#### [Task inputs]
-----

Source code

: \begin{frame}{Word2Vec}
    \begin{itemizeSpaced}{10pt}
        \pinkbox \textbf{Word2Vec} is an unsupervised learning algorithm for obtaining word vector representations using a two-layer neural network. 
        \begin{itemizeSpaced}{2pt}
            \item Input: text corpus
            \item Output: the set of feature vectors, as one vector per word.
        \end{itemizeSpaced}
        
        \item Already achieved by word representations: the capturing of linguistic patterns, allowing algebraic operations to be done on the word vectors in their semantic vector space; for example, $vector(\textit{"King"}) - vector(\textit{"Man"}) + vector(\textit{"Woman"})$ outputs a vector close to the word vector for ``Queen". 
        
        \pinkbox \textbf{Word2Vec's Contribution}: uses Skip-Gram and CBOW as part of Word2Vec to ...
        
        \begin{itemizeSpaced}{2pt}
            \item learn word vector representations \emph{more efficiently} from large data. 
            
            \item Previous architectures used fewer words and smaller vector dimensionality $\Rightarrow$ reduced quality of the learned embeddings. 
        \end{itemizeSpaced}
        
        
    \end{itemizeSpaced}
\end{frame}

-----

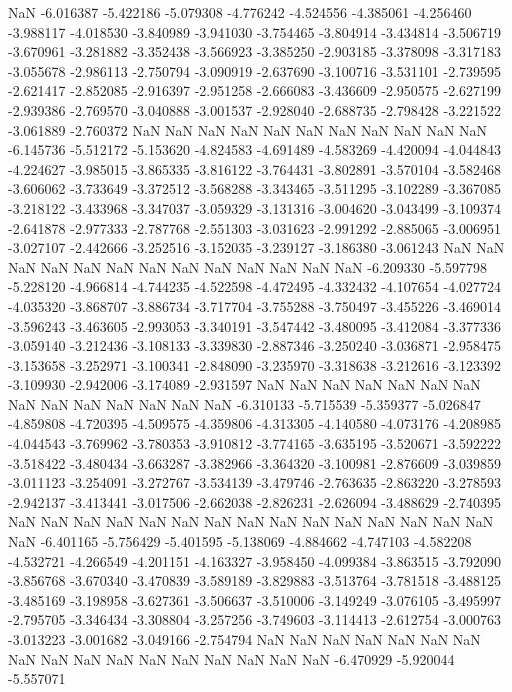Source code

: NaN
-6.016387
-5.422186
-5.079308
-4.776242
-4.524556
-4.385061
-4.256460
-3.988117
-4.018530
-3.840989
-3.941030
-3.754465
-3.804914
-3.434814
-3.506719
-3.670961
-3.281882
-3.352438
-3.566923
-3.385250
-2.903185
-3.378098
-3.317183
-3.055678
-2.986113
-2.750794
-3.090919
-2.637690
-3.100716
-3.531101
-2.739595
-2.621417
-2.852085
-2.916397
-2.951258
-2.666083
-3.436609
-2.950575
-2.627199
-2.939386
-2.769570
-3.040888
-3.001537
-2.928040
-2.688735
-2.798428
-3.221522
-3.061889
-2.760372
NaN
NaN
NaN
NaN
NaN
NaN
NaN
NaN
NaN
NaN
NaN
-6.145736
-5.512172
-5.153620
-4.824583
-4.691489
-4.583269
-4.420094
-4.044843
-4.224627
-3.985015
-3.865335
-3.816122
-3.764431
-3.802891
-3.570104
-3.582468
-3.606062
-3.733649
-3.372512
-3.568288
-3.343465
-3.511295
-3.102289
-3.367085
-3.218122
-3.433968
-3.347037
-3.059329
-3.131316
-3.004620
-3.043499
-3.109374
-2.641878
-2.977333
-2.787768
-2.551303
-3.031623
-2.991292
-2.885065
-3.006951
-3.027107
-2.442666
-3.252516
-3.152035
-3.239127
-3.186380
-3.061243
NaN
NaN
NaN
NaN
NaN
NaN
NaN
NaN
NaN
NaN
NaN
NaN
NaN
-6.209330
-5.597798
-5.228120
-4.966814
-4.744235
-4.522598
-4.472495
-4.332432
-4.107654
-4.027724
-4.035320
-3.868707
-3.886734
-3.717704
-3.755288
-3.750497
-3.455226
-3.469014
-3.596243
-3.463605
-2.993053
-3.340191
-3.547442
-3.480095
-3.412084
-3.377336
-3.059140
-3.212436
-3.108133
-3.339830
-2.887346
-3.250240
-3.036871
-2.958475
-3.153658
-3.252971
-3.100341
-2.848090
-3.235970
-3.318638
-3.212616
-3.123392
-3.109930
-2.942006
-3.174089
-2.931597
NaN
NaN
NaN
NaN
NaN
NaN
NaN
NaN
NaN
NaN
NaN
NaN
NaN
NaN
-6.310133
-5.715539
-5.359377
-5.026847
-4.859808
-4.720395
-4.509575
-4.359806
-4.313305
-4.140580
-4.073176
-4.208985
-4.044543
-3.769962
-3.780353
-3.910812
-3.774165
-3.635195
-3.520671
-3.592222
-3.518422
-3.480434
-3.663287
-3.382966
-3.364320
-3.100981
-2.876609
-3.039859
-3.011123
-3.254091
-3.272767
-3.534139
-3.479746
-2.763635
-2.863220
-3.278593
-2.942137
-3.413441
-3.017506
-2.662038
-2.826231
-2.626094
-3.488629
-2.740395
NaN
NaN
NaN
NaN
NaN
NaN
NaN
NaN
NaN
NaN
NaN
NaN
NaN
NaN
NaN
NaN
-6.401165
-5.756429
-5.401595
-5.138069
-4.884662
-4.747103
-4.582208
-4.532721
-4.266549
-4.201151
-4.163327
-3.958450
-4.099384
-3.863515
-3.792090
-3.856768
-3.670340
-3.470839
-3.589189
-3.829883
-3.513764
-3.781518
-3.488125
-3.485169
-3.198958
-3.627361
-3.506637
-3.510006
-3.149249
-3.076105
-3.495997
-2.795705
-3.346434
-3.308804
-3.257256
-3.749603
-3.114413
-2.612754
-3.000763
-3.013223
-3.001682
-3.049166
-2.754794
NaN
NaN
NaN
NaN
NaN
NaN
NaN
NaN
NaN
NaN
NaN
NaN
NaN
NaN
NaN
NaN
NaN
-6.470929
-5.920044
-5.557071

-----

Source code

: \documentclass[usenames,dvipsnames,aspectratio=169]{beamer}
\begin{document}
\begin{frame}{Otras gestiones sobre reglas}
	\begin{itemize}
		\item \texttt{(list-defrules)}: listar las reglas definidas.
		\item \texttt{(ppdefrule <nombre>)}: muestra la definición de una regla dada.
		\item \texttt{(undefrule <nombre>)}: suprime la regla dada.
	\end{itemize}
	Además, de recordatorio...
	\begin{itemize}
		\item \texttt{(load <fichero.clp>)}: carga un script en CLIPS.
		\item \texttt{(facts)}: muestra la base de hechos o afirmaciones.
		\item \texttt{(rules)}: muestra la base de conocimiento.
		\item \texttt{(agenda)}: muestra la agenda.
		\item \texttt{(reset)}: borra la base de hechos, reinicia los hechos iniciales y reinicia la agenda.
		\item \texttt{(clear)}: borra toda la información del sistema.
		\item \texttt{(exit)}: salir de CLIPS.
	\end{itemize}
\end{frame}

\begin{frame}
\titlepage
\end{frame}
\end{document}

-----

#### [What the exercise asks]
Give the count of lines in the material containing "hechos". The reply is that number alone.

#### [Answer to this task]
2